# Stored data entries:
· · · ·

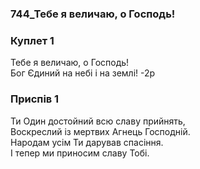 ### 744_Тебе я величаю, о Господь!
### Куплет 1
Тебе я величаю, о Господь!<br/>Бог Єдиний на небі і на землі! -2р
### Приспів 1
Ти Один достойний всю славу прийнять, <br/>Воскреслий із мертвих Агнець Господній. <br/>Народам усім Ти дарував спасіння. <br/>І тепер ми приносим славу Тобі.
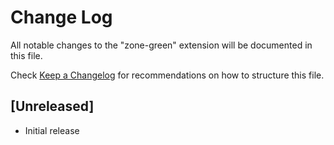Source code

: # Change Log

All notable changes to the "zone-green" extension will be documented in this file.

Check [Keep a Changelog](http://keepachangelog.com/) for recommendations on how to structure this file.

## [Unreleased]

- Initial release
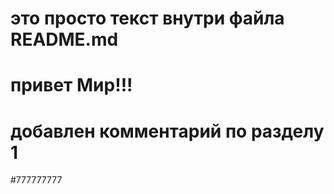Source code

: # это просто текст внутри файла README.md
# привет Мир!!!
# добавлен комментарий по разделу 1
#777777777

· · · ·

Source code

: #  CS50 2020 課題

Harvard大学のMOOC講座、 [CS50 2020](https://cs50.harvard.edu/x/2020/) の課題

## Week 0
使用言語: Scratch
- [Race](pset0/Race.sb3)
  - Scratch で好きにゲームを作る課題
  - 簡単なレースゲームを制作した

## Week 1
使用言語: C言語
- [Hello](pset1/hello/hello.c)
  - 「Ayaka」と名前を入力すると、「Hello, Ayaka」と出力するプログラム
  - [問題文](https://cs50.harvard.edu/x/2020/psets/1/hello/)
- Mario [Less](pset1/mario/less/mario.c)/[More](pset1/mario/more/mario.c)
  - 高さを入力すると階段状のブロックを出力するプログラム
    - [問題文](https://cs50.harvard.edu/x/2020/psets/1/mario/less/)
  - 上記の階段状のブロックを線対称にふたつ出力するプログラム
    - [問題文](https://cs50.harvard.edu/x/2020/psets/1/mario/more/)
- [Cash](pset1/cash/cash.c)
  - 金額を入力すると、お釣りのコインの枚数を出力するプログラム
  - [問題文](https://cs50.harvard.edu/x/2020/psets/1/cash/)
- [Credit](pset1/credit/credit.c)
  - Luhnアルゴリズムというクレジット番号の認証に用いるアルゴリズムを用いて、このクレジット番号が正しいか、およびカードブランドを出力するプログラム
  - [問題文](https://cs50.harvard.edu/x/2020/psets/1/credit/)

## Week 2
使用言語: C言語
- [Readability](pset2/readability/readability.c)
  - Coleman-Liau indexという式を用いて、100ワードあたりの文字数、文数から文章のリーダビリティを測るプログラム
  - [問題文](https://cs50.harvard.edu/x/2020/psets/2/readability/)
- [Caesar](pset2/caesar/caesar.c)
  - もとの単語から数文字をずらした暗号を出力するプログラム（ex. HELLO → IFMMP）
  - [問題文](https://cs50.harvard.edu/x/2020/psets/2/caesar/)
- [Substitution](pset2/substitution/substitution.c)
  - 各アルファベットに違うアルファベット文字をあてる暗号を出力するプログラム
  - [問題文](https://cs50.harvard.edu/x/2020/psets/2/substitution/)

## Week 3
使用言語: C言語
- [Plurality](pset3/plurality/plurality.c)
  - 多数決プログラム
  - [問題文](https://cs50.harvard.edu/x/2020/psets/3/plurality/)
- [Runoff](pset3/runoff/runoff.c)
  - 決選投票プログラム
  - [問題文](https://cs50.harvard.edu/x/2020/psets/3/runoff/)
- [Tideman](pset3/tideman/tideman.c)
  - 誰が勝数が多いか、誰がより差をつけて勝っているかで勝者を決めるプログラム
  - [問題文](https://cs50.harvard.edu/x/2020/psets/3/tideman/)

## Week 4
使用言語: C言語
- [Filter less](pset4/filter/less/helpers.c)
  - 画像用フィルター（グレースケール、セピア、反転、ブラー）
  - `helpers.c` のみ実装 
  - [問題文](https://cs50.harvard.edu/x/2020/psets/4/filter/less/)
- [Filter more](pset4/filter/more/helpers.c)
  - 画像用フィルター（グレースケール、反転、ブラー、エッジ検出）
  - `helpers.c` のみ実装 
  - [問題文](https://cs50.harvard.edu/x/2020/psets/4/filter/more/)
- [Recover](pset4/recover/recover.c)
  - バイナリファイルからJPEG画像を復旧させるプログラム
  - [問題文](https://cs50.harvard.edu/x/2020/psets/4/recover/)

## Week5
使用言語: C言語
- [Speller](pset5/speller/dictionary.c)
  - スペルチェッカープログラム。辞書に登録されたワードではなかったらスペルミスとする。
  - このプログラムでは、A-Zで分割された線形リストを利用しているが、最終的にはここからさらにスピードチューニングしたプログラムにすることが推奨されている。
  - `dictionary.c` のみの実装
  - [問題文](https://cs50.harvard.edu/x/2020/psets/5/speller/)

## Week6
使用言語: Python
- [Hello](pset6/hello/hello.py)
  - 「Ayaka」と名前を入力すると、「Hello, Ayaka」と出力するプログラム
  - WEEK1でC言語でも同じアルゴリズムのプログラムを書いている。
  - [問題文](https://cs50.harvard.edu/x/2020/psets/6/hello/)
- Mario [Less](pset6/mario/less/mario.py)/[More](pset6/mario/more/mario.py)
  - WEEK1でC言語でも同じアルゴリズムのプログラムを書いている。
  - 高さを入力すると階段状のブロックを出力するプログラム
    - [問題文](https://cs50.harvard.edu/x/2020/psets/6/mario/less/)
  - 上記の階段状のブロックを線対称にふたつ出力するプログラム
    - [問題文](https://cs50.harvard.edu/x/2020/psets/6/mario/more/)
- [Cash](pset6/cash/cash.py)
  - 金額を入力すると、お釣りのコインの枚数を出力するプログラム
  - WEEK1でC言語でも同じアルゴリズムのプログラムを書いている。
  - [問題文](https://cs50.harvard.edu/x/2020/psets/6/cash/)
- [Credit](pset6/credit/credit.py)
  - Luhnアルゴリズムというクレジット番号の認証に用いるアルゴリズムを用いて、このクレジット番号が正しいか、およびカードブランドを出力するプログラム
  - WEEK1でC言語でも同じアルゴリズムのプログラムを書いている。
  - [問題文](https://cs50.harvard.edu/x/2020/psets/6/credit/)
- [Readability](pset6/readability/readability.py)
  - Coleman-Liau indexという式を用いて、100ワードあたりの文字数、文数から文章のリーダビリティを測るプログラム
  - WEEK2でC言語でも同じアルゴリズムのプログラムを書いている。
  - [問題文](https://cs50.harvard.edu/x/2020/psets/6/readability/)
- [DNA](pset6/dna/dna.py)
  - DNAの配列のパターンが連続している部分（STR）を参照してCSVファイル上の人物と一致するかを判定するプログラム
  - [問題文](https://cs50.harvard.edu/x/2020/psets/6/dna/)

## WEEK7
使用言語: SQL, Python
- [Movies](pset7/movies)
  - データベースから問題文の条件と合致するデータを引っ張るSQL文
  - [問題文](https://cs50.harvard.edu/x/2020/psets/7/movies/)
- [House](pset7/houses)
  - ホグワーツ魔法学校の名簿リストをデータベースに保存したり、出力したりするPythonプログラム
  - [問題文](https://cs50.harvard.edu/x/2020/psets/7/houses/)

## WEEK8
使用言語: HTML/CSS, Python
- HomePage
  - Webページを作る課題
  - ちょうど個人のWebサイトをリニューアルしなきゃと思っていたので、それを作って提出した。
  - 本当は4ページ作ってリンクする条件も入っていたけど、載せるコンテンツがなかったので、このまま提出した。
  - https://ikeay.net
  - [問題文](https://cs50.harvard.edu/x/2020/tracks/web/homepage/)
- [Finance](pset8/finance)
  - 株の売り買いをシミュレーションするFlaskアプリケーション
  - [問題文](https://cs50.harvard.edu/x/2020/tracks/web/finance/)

· · · ·

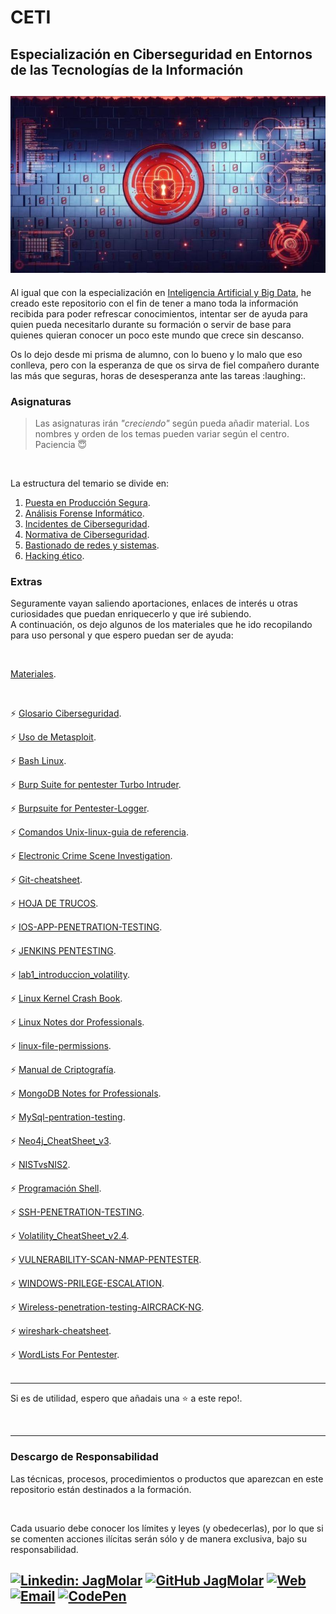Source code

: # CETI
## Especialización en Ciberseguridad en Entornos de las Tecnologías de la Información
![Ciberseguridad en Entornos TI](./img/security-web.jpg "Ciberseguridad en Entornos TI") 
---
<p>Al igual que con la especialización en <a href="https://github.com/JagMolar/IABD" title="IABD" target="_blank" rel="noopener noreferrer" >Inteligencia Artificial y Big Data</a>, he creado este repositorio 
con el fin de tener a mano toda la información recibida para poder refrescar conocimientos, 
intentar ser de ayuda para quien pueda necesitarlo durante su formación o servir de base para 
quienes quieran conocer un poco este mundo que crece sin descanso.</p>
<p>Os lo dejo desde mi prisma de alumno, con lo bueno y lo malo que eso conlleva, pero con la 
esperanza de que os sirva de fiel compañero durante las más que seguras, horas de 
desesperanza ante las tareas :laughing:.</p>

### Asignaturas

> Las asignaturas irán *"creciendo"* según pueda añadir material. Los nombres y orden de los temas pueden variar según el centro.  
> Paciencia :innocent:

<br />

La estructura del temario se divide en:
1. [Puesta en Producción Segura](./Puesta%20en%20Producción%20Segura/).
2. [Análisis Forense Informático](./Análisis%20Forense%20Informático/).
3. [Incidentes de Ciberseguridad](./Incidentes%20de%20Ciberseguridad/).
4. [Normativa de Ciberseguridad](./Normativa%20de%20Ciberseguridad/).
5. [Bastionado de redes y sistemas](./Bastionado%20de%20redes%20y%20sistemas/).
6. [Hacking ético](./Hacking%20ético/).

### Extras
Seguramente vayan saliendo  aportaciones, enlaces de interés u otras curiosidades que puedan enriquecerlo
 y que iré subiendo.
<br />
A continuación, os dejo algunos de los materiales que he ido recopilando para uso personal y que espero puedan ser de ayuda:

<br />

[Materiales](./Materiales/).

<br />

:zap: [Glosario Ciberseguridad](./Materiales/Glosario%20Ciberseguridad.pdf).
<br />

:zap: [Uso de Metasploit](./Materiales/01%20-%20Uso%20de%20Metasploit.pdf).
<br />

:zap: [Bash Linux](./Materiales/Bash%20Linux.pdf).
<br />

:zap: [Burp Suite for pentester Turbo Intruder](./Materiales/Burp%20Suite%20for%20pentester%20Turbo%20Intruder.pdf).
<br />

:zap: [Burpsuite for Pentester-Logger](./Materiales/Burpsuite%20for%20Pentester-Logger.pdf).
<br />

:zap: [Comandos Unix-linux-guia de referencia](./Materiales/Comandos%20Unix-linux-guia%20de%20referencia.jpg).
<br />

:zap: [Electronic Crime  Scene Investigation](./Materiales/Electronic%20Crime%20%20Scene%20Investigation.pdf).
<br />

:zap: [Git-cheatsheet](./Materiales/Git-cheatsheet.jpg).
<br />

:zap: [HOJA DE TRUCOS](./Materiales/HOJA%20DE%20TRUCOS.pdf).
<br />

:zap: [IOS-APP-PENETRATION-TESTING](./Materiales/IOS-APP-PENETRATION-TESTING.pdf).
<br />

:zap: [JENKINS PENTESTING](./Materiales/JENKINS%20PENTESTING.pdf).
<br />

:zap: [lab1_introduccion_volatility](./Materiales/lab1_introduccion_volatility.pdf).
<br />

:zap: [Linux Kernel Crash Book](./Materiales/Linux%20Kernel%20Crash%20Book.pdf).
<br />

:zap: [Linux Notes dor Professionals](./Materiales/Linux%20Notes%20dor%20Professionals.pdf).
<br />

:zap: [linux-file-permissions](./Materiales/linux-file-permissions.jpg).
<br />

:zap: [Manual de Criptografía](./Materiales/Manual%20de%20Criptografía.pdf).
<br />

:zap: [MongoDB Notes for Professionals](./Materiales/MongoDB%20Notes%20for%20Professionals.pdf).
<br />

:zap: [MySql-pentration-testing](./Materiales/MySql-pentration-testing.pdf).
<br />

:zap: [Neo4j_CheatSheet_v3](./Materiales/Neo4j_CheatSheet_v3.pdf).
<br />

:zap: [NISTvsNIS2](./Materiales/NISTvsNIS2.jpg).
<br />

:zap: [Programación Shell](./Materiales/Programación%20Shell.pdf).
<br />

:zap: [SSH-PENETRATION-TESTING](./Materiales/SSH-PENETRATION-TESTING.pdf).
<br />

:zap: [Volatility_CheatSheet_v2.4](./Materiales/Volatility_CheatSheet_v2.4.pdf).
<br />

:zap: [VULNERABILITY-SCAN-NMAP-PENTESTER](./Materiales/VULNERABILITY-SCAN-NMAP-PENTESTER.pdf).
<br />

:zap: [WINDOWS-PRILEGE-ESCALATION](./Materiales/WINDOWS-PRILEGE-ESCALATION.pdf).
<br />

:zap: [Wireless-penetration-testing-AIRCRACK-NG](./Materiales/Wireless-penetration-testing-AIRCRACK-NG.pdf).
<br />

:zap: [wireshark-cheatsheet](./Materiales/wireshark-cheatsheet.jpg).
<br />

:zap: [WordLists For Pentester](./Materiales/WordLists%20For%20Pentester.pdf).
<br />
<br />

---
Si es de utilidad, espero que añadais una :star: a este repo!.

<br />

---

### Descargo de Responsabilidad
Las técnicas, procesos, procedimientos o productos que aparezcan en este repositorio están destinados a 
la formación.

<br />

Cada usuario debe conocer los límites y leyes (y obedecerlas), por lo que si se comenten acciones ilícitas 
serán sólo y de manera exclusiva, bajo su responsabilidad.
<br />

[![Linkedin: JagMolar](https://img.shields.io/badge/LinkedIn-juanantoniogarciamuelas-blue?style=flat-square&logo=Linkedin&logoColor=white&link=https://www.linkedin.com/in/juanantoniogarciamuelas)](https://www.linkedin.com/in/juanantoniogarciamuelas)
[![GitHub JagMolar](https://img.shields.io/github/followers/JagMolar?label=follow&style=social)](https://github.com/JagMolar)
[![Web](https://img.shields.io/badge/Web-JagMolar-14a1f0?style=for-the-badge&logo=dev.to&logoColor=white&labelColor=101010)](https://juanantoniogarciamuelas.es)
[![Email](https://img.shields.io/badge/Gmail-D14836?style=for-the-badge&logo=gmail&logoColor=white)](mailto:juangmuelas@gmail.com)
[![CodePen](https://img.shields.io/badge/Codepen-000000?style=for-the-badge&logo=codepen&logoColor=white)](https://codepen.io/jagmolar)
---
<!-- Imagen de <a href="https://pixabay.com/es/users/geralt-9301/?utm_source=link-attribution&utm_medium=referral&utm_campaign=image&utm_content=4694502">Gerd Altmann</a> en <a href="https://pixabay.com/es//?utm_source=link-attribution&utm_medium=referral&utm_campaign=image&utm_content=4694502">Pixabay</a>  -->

· · · ·

Among the lines above, return those that contain the string "movies".

# Answer section:
- [Movies](pset7/movies)
  - [問題文](https://cs50.harvard.edu/x/2020/psets/7/movies/)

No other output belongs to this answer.